Output exactly those lines of the data that lie between the line containing "Esse projeto pode" and the final line, both ends counted.

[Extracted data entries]
#####

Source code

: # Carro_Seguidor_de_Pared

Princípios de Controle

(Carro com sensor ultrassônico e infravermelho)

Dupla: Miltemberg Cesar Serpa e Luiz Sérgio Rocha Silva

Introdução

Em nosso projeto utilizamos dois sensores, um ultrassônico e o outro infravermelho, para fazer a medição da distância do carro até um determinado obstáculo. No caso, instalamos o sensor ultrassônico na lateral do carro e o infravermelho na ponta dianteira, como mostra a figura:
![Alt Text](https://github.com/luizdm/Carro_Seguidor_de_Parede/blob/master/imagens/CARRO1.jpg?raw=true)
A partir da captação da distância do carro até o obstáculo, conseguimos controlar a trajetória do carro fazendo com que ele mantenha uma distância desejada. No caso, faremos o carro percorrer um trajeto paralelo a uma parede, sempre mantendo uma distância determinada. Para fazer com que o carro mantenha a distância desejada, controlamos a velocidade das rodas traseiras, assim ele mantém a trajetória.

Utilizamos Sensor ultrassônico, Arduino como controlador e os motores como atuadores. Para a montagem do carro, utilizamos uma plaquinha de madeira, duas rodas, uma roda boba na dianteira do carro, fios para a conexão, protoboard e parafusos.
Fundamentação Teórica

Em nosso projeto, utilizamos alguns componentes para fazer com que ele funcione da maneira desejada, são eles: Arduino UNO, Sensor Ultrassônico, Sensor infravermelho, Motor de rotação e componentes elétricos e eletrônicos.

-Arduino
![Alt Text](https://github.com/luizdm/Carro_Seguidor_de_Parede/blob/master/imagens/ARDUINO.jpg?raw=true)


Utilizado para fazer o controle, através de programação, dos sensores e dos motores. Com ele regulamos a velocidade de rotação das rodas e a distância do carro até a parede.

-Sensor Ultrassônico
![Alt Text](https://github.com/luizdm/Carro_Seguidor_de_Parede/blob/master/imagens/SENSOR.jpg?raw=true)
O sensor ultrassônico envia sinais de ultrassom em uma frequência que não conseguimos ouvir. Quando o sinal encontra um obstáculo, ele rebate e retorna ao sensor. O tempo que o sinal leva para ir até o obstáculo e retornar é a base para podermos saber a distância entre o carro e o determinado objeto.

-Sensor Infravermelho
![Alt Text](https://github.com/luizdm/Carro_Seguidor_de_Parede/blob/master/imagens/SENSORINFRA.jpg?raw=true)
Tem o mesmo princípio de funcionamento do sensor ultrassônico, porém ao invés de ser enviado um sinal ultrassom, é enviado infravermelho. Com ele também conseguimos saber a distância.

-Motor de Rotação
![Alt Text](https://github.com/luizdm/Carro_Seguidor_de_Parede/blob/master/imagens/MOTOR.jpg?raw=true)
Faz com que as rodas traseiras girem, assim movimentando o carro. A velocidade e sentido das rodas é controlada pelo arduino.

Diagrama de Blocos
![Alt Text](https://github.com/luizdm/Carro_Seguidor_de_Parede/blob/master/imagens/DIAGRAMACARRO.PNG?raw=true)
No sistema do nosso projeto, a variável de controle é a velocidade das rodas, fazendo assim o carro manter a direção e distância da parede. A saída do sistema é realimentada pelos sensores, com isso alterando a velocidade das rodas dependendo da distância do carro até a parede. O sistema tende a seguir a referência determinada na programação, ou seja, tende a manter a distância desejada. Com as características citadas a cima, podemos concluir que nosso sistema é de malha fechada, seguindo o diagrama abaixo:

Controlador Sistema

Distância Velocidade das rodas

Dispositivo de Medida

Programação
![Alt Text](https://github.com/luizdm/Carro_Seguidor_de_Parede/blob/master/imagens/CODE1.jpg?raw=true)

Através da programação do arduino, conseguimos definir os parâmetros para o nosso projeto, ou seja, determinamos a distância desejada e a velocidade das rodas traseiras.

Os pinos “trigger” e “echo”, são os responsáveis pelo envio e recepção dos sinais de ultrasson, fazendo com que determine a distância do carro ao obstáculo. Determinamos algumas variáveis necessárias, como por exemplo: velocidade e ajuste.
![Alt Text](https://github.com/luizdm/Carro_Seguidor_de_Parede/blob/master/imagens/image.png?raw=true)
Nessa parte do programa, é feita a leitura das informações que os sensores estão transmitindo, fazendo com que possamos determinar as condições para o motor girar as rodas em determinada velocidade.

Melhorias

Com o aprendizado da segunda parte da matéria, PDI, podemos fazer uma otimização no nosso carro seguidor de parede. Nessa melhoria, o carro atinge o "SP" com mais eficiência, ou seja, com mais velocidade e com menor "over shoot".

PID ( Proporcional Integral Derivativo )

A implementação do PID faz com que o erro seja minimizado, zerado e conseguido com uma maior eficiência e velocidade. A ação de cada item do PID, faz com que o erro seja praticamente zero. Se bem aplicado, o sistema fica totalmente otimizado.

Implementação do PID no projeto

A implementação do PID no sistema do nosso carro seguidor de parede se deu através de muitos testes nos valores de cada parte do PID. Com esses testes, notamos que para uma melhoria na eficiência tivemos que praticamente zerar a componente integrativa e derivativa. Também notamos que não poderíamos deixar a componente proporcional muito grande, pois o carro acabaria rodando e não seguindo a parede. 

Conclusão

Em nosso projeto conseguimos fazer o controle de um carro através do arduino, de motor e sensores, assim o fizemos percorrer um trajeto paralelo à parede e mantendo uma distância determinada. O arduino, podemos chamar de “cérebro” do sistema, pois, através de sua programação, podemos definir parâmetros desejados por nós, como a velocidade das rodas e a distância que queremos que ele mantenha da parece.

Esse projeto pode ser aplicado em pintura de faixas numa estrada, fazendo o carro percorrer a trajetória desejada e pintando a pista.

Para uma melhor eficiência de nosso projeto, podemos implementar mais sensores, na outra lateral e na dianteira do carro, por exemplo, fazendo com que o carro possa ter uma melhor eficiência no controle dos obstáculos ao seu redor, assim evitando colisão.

#####

Solved exercise ::
Esse projeto pode ser aplicado em pintura de faixas numa estrada, fazendo o carro percorrer a trajetória desejada e pintando a pista.

Para uma melhor eficiência de nosso projeto, podemos implementar mais sensores, na outra lateral e na dianteira do carro, por exemplo, fazendo com que o carro possa ter uma melhor eficiência no controle dos obstáculos ao seu redor, assim evitando colisão.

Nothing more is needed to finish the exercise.